WHAT THIS TASK INVOLVES: Examine the records and identify each line that includes the string "words". Copy those lines.

(Collected data)

+ + + + + + +

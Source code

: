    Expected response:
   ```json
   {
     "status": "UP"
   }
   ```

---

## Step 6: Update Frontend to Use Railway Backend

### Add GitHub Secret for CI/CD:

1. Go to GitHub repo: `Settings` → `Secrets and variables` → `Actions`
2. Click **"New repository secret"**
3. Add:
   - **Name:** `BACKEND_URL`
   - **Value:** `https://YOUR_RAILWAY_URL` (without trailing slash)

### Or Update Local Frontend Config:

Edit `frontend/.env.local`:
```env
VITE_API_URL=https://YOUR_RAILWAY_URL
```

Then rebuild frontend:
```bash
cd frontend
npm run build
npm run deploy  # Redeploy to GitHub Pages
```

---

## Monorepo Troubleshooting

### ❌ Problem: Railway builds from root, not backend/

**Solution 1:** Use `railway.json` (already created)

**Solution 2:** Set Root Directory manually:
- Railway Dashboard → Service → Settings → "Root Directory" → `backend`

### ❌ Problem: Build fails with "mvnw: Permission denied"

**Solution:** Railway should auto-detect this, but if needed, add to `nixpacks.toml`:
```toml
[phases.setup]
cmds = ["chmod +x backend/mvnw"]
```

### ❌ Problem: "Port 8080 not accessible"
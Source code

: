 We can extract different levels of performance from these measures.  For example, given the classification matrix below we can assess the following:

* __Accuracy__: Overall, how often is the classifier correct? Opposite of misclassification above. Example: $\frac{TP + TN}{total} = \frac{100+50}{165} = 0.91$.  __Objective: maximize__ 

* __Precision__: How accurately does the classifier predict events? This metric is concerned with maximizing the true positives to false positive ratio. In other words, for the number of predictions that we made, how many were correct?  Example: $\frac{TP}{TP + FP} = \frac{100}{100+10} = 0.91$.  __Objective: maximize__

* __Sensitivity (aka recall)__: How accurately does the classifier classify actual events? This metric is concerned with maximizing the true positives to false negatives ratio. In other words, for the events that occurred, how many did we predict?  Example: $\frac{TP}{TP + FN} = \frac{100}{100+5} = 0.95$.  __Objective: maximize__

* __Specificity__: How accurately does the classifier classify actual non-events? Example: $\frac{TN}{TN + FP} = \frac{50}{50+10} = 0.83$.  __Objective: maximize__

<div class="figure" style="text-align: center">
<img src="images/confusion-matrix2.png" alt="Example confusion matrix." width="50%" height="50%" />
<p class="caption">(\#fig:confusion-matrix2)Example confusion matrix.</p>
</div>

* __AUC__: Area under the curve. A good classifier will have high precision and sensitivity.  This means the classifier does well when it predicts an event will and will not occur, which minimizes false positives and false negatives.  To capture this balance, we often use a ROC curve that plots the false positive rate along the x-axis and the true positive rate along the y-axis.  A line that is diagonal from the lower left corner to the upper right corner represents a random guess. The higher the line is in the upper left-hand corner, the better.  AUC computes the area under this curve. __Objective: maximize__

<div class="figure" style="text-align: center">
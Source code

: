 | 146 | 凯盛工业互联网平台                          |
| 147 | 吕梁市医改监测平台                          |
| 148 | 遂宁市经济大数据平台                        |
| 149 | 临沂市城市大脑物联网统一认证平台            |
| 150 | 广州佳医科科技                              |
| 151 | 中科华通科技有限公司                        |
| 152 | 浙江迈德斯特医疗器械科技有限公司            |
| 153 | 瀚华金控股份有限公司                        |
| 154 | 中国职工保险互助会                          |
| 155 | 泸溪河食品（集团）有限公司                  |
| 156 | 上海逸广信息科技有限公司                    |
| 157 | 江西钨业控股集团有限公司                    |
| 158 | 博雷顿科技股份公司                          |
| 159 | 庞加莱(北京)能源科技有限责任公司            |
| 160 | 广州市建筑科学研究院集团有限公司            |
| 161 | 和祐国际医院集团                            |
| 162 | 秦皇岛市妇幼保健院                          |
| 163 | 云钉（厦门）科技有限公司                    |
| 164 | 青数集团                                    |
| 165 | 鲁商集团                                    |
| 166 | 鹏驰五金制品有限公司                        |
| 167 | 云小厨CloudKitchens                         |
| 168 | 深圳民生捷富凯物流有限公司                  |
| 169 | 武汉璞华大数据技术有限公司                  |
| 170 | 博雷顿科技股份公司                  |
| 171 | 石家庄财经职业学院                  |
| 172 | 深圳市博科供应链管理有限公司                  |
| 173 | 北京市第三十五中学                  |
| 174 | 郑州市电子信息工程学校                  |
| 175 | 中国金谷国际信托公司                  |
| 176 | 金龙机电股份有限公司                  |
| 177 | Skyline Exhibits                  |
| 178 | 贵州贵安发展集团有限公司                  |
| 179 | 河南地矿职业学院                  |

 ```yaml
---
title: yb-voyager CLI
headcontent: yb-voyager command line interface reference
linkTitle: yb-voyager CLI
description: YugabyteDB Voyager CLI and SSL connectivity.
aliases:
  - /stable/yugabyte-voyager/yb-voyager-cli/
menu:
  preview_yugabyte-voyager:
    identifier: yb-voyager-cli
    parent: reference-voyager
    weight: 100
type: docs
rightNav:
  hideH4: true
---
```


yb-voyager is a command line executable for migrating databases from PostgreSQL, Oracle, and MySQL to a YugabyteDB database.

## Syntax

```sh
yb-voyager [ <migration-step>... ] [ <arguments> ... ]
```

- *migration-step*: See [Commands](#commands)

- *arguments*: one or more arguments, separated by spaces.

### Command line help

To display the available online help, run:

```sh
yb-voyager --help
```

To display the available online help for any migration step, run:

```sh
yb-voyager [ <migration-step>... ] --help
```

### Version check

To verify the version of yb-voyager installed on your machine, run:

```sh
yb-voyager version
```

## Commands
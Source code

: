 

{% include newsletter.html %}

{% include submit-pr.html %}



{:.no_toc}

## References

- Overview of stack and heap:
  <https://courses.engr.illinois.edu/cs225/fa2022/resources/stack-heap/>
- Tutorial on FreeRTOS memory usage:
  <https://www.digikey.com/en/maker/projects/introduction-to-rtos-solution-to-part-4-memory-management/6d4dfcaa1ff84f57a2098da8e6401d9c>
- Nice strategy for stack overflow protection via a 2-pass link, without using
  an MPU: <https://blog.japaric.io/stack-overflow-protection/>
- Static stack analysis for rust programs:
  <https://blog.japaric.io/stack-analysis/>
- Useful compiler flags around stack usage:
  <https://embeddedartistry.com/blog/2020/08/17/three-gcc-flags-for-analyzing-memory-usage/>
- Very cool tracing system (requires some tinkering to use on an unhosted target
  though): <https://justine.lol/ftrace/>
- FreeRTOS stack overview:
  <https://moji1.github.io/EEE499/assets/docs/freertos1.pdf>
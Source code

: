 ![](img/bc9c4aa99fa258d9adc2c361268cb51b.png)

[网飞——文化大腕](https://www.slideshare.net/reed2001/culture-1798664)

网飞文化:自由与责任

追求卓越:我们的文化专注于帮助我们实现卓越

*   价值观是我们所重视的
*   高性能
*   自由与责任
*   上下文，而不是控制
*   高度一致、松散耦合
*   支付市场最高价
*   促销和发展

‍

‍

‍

+ + + + + + +

OUTPUT BELOW:
* __Precision__: How accurately does the classifier predict events? This metric is concerned with maximizing the true positives to false positive ratio. In other words, for the number of predictions that we made, how many were correct?  Example: $\frac{TP}{TP + FP} = \frac{100}{100+10} = 0.91$.  __Objective: maximize__
* __Sensitivity (aka recall)__: How accurately does the classifier classify actual events? This metric is concerned with maximizing the true positives to false negatives ratio. In other words, for the events that occurred, how many did we predict?  Example: $\frac{TP}{TP + FN} = \frac{100}{100+5} = 0.95$.  __Objective: maximize__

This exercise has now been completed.